Lord Bethell said: “To prevent minors from accessing adult-only apps the most efficient measures would be to check users’ age during the distribution step. It would apply real world principles to the internet.”

He went on: “I can’t understand why my corner shop requires proof of age to buy cigarettes, pornography and booze, but Apple and Google think it’s okay to sell apps with inappropriate content and services without proper age verification measures or systems that are wilfully unreliable.”

Former TalkTalk boss and Conservative peer Baroness Harding of Winscombe said: “Two companies are profiting from selling user-to-user products to children.
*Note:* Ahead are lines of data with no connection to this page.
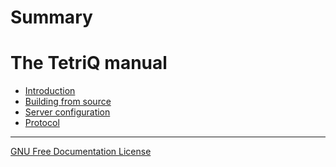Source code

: <!--
SPDX-FileCopyrightText: 2024 The TetriQ authors

SPDX-License-Identifier: GFDL-1.3-or-later
-->

# Summary

# The TetriQ manual

 - [Introduction](./introduction.md)
 - [Building from source](./building.md)
 - [Server configuration](./server_configuration.md)
 - [Protocol](./protocol.md)

---
[GNU Free Documentation License](./gfdl.md)
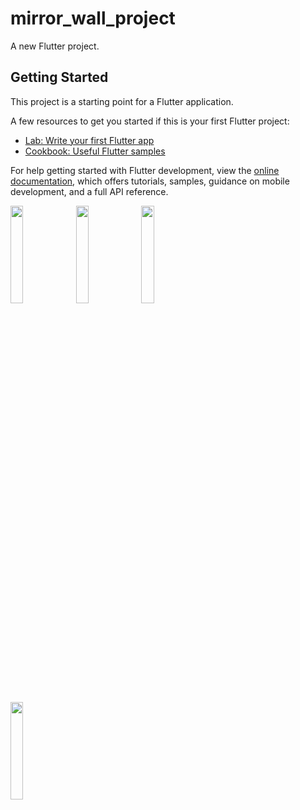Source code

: # mirror_wall_project

A new Flutter project.

## Getting Started

This project is a starting point for a Flutter application.

A few resources to get you started if this is your first Flutter project:

- [Lab: Write your first Flutter app](https://docs.flutter.dev/get-started/codelab)
- [Cookbook: Useful Flutter samples](https://docs.flutter.dev/cookbook)

For help getting started with Flutter development, view the
[online documentation](https://docs.flutter.dev/), which offers tutorials,
samples, guidance on mobile development, and a full API reference.

<p>
<img src="https://user-images.githubusercontent.com/116251590/229821909-1455c28f-8cc7-48b5-aa10-16e5d9dc15ae.png" width=20% height=20%>

<img src="https://user-images.githubusercontent.com/116251590/229822186-297792e1-8d4a-47fb-b8ee-0249827c196d.png" width=20% height=20%>

<img src="https://user-images.githubusercontent.com/116251590/229822379-3fd2004b-005d-4230-b1d0-aef7c366b7d6.png" width=20% height=20%>
  
<img src="https://user-images.githubusercontent.com/116251590/229825176-20875211-83fd-4e73-906e-3ce9e2b54196.png"
width=20% height=20%>
     

</p>



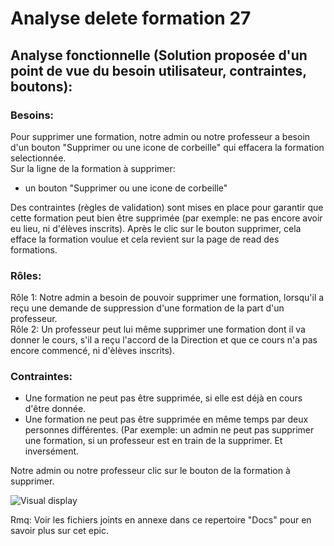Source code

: # Analyse delete formation 27

## Analyse fonctionnelle (Solution proposée d'un point de vue du besoin utilisateur, contraintes, boutons):

### Besoins:
Pour supprimer une formation, notre admin ou notre professeur a besoin d'un bouton "Supprimer ou une icone de corbeille" qui effacera la formation selectionnée.  
Sur la ligne de la formation à supprimer:
- un bouton "Supprimer ou une icone de corbeille"
 
Des contraintes (règles de validation) sont mises en place pour garantir que cette formation peut bien être supprimée (par exemple: ne pas encore avoir eu lieu, ni d'élèves inscrits).
Après le clic sur le bouton supprimer, cela efface la formation voulue et cela revient sur la page de read des formations.

### Rôles:
Rôle 1: Notre admin a besoin de pouvoir supprimer une formation, lorsqu'il a reçu une demande de suppression d'une formation de la part d'un professeur.  
Rôle 2: Un professeur peut lui même supprimer une formation dont il va donner le cours, s'il a reçu l'accord de la Direction et que ce cours n'a pas encore commencé, ni d'èlèves inscrits).

### Contraintes:
- Une formation ne peut pas être supprimée, si elle est déjà en cours d'être donnée.
- Une formation ne peut pas être supprimée en même temps par deux personnes différentes. (Par exemple: un admin ne peut pas supprimer une formation, 
si un professeur est en train de la supprimer. Et inversément.

Notre admin ou notre professeur clic sur le bouton de la formation à supprimer.


![Visual display](https://github.com/corentingoo/Learning_project_group_2/blob/documentation-27-delete-formation/Docs/EPIC_delete_formation/LProject%20_Formation%20_UX%20UI%20_delete%20formation%20_Fin.jpg)

Rmq: Voir les fichiers joints en annexe dans ce repertoire "Docs" pour en savoir plus sur cet epic.
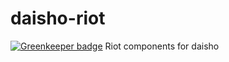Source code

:# daisho-riot

[![Greenkeeper badge](https://badges.greenkeeper.io/hanzo-io/daisho-riot.svg?token=60f473376b7f46146f4ed1d4e1098eba32e295dab9d664eb8f97de3d6a840a2e)](https://greenkeeper.io/)
Riot components for daisho
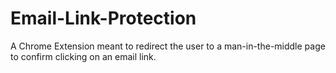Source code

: # Email-Link-Protection
A Chrome Extension meant to redirect the user to a man-in-the-middle page to confirm clicking on an email link.
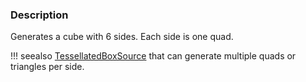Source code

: ### Description

Generates a cube with 6 sides. Each side is one quad.

!!! seealso [TessellatedBoxSource](/Cxx/GeometricObjects/TessellatedBoxSource) that can generate multiple quads or triangles per side.
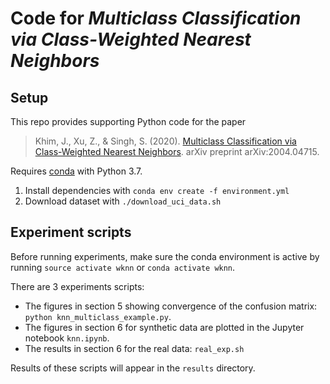 # Code for _Multiclass Classification via Class-Weighted Nearest Neighbors_
## Setup

This repo provides supporting Python code for the paper

> Khim, J., Xu, Z., & Singh, S. (2020). [Multiclass Classification via Class-Weighted Nearest Neighbors](https://arxiv.org/abs/2004.04715). arXiv preprint arXiv:2004.04715.

Requires [conda](https://docs.conda.io/en/latest/) with Python 3.7.

1. Install dependencies with `conda env create -f environment.yml`
2. Download dataset with `./download_uci_data.sh`

## Experiment scripts

Before running experiments, make sure the conda environment is active by running `source activate wknn` or `conda activate wknn`.

There are 3 experiments scripts:
- The figures in section 5 showing convergence of the confusion matrix: `python knn_multiclass_example.py`.
- The figures in section 6 for synthetic data are plotted in the Jupyter notebook `knn.ipynb`.
- The results in section 6 for the real data: `real_exp.sh`

Results of these scripts will appear in the `results` directory.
Two app stores account for some 98%-plus of all downloads of user-to-user services with no requirement to assess the risk of selling those products to children and no requirement to mitigate those risks.

“We don’t allow that in the physical world and we shouldn’t allow it in the digital world.”
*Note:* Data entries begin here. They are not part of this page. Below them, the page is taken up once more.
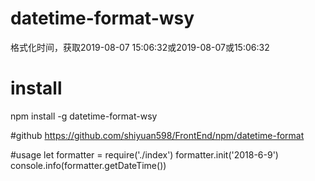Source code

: # datetime-format-wsy
格式化时间，获取2019-08-07 15:06:32或2019-08-07或15:06:32

# install
npm install -g datetime-format-wsy

#github
https://github.com/shiyuan598/FrontEnd/npm/datetime-format

#usage
let formatter = require('./index')
formatter.init('2018-6-9')
console.info(formatter.getDateTime())
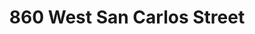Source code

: ---
title: 860 West San Carlos Street
address: 860 W San Carlos St, San Jose, CA 95126
developer: Republic Urban
municipality: San Jose
units: 263
phase: Approved
permits:
    PD15-035:
        status: Approved
        initial_date: 2015-07-09
        final_date: 2015-12-16
        apn: None
        address: 860 W SAN CARLOS ST SAN JOSE, CA 95126-3434
        description: A Planned Development Permit to allow for the construction of a 268-unit multi-family residential building, 71 feet in height, on a 8.4-gross acre site, designated as 'Block C'.
        names: Scott Connelly w/ GREEN REPUBLIC LLLP
    PDA12-013-02:
        status: Approved
        initial_date: 2021-03-29
        final_date: 2022-05-04
        apn: None
        address: 860 W SAN CARLOS ST SAN JOSE, CA 95126-3434
        description: "Planned Development Permit Amendment to allow the removal of 48 trees (34 ordinance-size, 14 non ordinance-size) decrease the height of a previously approved mixed-use residential tower from 14 stories to 12 stories, increase the podium apartment from four stories to six stories, and allow an alternative parking arrangement (puzzle lift) on an approximately 2.17-gross acre site. The project includes two development options: Option A: Up to 263 units (38 studio units, 165 one-bedroom units and 60 two-bedroom units) and up to 13,000 SF of retail space. Total building square footage is approximately 480,000 square feet Option B: 251 units (147 one-bedroom units, 93 two-bedroom units, 5 three-bedroom units, and 6 townhouses) and up to 13,000 SF of retail space. The total building square footage is approximately 439,000 square feet."
        names: Mike Black and Jessie Bristow w/ Swenson; Shannon George w/ David J. Powers; Owner GREEN REPUBLIC LLLP
geometry: ['37.3231782911186', '-121.90733141641793']
published: True
---
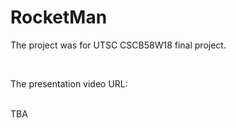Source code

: # RocketMan

<p>The project was for UTSC CSCB58W18 final project.</p>
<br>
<p>The presentation video URL:</p>
<br>
TBA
Lady Harding added: “Self-regulation has failed in protecting children online over the course of last 15 years… there’s no reason to believe that self-regulation of app stores is going to be any more successful than it has for the rest of the internet.”

Former children’s TV presenter and Barnardo’s vice president Baroness Benjamin said: “The expectation of parents is clear. They expect this Bill to protect their children from all harm online wherever it is encountered.”

She added: “We must ensure that the provisions of this Bill are the most robust they can be to ensure that children are protected online.”

Liberal Democrat Lord Clement-Jones said: “The tech giants that are responsible for the distribution of nearly all apps….are not currently covered in the scope of the Bill.

“App stores don’t have the age assurance systems in place and don’t seem to wish to take any responsibility for the part they can play in permitting harms.

“These are products being sold through the app store and there should be age-gauging on those apps.

“The only way to improve safety is to make sure that app developers and companies that distribute these apps do more to ensure that children and vulnerable adults are appropriately kept away from adult applications and content. I think that is an entirely reasonable duty to place on them.”

Labour frontbencher Lord Knight of Weymouth said: “I think it makes a lot of sense to add app stores in given how we now consume the internet.”

Responding, Digital, Culture, Media and Sport minister Lord Parkinson said: “There are challenges with bringing app stores into the scope of the Bill. Introducing new duties on such stores at this stage risks slowing the implementation of the existing child safety duties.”

He added: “Placing child safety duties on app stores is unlikely to deliver any additional protections for children on services which are already in scope of the Bill. Those services must already comply with duties to keep children safe or face enforcement action if they don’t.”